How might understanding a community’s information needs, values, and sources grow audiences and expand reach in historically underserved communities?
What do we want as an industry? Really want? At the most base level: Survival. And for that to happen, we must grow audiences and expand reach — especially in historically underserved communities, which, in far too many newsrooms, have been left out of strategic plans for the future.
I arrived at Stanford thinking there was a mobile tech solution. About three miles from campus, I learned I was wrong. I’d assumed bridging the disconnect between local and legacy newsrooms and the communities they serve was a question of how to get news into people’s hands without fully considering the content of what would be delivered. Using a design-thinking, iterative process, this became clear: The sources of information trusted by community members are not who mainstream newsrooms typically rely on to tell a story.
A lack of trust and relevance, not just logistics, stymies growth and expansion in communities of color, low-income neighborhoods, rural areas — or any population of people historically-omitted from mainstream policy decisions and discussions. Lesson learned.
So how do you improve trust and relevance in neglected communities? Start by understanding the information needs, values, and sources on which people rely.
Getting a baseline of how these communities are reflected in news coverage can be automated. The skills required to repair the harm — on-the-ground human contact — cannot. This is about relationship-building and storytelling approaches that help people see, feel, and understand others.
So here are some things to keep in mind.
Find the influencers.
Don’t underestimate the art of small talk and man-on-the-street interviews to help journalists find community influencers. Start by talking to people at community hubs — libraries, schools, civic centers, churches, etc.
Influencers endorse a journalist’s and/or news organization’s credibility through introductions and word-of-mouth conversation, leading to improved access within a community mistrustful of media organizations.
No community is a monolith.
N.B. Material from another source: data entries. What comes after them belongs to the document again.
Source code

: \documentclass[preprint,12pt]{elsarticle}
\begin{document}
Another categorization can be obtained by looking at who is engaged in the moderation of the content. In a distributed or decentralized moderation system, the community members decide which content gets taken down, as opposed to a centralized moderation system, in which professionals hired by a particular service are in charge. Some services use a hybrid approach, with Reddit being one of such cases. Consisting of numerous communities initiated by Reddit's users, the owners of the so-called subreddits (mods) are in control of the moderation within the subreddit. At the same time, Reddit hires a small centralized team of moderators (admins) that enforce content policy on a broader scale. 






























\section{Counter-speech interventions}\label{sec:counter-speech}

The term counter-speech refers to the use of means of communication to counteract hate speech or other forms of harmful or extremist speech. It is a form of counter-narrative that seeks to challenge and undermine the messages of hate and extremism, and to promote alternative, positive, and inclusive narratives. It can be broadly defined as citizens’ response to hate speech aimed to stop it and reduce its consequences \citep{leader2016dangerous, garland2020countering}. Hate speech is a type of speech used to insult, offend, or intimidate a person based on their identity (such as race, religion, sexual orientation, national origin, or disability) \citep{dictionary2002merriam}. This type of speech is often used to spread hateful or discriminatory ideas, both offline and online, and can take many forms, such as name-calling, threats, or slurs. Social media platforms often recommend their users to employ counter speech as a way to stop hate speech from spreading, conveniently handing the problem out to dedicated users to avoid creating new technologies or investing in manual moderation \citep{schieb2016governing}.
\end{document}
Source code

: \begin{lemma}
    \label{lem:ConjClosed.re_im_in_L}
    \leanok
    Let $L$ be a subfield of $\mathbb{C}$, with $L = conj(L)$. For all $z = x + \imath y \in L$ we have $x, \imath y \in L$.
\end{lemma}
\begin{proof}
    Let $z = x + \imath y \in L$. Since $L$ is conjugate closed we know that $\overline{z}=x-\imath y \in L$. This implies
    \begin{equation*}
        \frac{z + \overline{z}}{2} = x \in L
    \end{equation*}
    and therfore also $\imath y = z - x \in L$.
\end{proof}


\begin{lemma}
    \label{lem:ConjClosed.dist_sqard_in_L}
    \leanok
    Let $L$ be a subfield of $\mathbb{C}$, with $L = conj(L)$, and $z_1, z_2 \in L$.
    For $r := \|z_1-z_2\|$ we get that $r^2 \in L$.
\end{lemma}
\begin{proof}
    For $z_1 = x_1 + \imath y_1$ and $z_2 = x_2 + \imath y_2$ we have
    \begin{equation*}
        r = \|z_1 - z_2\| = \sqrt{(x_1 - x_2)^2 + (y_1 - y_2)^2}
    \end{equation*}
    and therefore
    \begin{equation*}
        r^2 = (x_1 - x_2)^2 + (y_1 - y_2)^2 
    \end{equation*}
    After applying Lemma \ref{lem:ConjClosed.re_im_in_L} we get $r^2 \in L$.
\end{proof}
Remember intersectionality and diversify sources, finding “usual” and “unusual” community influencers. (Think: Teachers, principals, advocates and activists, pastors, scholars, barbers, gardeners, and elected officials, etc.)
A shareable online survey that asks community members to nominate reliable sources for reporters in a variety of subject areas, including faith, local business and politics, and housing, can streamline and accelerate the process.
Uncover information needs and values.
Ask: Who and where do you go to for news and information about your community? What stories are journalists getting wrong about the community where you live, work, and play? What stories are journalists missing? What should we cover? Who else should I (interviewing reporter) talk to?
Exploring results for top online searches in a geographic area is a possible digital shortcut that can complement these in-real-life efforts to discover a community’s information needs and values.
Listen and observe.
The recipe for journalism to survive and thrive is complicated, but a key ingredient is one that for too long has been overlooked — growing audiences and expanding reach in historically underserved communities. Sure, more training is required but just as important is leadership that is strategic — and intentional — about bringing more voices into the conversation.